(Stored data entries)
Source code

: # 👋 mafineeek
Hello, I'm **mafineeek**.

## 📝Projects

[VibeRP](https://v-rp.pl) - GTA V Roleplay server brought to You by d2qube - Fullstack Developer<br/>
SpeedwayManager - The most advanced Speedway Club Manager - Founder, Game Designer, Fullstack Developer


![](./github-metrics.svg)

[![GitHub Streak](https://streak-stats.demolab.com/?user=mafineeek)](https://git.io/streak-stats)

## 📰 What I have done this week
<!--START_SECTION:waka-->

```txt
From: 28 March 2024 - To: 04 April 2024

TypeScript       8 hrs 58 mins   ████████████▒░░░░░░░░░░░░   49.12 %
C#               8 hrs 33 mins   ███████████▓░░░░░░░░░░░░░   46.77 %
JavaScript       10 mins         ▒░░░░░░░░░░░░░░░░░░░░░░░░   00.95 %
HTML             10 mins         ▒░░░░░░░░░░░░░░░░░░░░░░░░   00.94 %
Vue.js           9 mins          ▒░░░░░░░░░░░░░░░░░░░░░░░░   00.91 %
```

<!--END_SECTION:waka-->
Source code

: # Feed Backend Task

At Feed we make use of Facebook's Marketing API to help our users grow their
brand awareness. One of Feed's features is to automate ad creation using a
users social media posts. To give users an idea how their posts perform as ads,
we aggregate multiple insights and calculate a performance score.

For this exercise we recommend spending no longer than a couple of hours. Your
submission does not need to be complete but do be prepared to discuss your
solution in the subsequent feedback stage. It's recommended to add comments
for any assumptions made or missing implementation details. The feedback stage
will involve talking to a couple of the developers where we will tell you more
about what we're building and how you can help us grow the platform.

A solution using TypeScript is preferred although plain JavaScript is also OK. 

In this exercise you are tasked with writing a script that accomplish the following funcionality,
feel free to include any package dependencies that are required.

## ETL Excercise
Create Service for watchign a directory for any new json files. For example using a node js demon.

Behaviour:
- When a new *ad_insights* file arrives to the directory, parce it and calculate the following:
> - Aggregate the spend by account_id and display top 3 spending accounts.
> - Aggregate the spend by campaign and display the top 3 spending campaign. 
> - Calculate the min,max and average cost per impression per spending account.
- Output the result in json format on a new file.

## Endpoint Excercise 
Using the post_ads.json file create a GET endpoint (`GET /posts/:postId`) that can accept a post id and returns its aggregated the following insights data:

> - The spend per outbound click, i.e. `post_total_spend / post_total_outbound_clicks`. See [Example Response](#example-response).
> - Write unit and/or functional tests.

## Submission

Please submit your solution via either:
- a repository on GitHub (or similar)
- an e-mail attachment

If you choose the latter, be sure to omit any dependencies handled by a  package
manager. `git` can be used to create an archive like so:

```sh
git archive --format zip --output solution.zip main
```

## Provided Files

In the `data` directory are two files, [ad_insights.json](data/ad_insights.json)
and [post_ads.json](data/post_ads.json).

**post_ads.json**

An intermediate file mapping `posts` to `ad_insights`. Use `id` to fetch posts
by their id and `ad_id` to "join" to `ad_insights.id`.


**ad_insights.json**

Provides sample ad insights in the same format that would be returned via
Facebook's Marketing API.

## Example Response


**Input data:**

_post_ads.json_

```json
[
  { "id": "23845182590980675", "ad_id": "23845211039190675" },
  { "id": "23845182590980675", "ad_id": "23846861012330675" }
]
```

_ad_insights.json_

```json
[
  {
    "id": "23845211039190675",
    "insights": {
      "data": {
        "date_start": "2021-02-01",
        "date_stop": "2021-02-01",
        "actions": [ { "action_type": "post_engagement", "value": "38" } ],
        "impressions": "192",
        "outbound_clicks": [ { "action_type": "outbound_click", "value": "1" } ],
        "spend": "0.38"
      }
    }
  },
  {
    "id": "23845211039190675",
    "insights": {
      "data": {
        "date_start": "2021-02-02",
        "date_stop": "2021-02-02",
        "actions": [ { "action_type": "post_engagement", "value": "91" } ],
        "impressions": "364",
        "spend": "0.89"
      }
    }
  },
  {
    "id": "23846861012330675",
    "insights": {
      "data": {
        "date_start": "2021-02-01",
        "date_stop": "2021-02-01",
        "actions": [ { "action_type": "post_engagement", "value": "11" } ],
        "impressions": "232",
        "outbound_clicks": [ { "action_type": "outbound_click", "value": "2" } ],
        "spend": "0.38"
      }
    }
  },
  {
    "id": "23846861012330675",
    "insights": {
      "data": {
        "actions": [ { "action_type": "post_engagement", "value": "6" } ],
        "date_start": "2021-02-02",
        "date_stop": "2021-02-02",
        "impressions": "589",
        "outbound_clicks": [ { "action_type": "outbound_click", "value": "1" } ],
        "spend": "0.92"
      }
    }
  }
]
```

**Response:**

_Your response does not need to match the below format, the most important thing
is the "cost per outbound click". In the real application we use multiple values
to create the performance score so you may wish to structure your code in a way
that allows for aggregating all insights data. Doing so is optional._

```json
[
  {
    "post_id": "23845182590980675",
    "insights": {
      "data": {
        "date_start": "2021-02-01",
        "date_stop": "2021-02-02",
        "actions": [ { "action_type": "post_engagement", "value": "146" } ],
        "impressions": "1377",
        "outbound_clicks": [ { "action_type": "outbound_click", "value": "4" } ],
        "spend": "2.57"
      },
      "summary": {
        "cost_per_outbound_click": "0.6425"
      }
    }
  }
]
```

■ What is needed:
Your answer should consist solely of the lines above from the line with "## Endpoint Excercise" to the line with "by their id", both included, reproduced exactly.

■ Response area:
## Endpoint Excercise 
Using the post_ads.json file create a GET endpoint (`GET /posts/:postId`) that can accept a post id and returns its aggregated the following insights data:

> - The spend per outbound click, i.e. `post_total_spend / post_total_outbound_clicks`. See [Example Response](#example-response).
> - Write unit and/or functional tests.

## Submission

Please submit your solution via either:
- a repository on GitHub (or similar)
- an e-mail attachment

If you choose the latter, be sure to omit any dependencies handled by a  package
manager. `git` can be used to create an archive like so:

```sh
git archive --format zip --output solution.zip main
```

## Provided Files

In the `data` directory are two files, [ad_insights.json](data/ad_insights.json)
and [post_ads.json](data/post_ads.json).

**post_ads.json**

An intermediate file mapping `posts` to `ad_insights`. Use `id` to fetch posts
by their id and `ad_id` to "join" to `ad_insights.id`.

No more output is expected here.